Stoler D L, Anderson G R, Russo C A, Spina A M, Beerman T A
Department of Molecular and Cellular Biology, Roswell Park Cancer Institute, Buffalo, New York 14263.
Cancer Res. 1992 Aug 15;52(16):4372-8.
Normal rat fibroblasts exhibit a staged response to anoxia which in several respects parallels processes activated in malignant tumor cells. We describe here a new element of the anoxic response, the induction by anoxia of a sequestered endonuclease activity. Such activity is elevated approximately 3-fold within anoxic fibroblasts and during Hirt DNA isolation is able to digest chromatin to produce a nucleosomal ladder. However, DNA is not measurably affected within intact cells, and cells retain complete viability as the endonuclease is induced. The anoxia-inducible endonuclease acts without specificity for DNA sequence. Trace leakage of this endonuclease into the nucleus has obvious potential to underlie the known propensity of anoxic cells to undergo amplification and may be associated with the break-related genomic instability of cancer cells.

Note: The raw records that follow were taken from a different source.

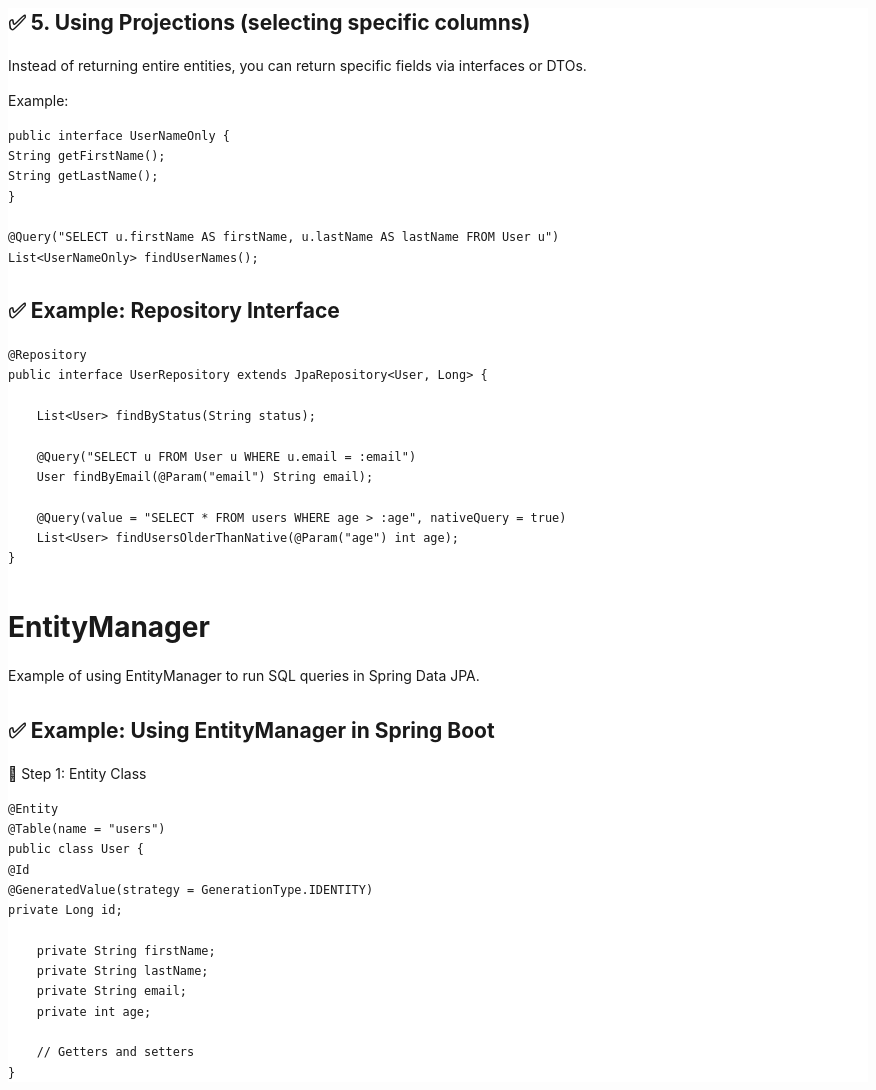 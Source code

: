 ## ✅ 5. Using Projections (selecting specific columns)
Instead of returning entire entities, you can return specific fields via interfaces or DTOs.

Example:
```
public interface UserNameOnly {
String getFirstName();
String getLastName();
}

@Query("SELECT u.firstName AS firstName, u.lastName AS lastName FROM User u")
List<UserNameOnly> findUserNames();
```

## ✅ Example: Repository Interface
```
@Repository
public interface UserRepository extends JpaRepository<User, Long> {

    List<User> findByStatus(String status);

    @Query("SELECT u FROM User u WHERE u.email = :email")
    User findByEmail(@Param("email") String email);

    @Query(value = "SELECT * FROM users WHERE age > :age", nativeQuery = true)
    List<User> findUsersOlderThanNative(@Param("age") int age);
}
```

# EntityManager
Example of using EntityManager to run SQL queries in Spring Data JPA.

## ✅ Example: Using EntityManager in Spring Boot
🔹 Step 1: Entity Class
```
@Entity
@Table(name = "users")
public class User {
@Id
@GeneratedValue(strategy = GenerationType.IDENTITY)
private Long id;

    private String firstName;
    private String lastName;
    private String email;
    private int age;

    // Getters and setters
}
```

正常大鼠成纤维细胞对缺氧表现出阶段性反应,这在几个方面与恶性肿瘤细胞中激活的过程相似。我们在此描述缺氧反应的一个新要素,即缺氧诱导的一种隐蔽性核酸内切酶活性。这种活性在缺氧成纤维细胞内升高约3倍,并且在Hirt DNA分离过程中能够消化染色质以产生核小体阶梯。然而,完整细胞内的DNA未受到可测量的影响,并且随着核酸内切酶的诱导,细胞保持完全的活力。缺氧诱导的核酸内切酶对DNA序列无特异性作用。这种核酸内切酶微量泄漏到细胞核中显然有可能成为缺氧细胞进行扩增的已知倾向的基础,并且可能与癌细胞的断裂相关基因组不稳定性有关。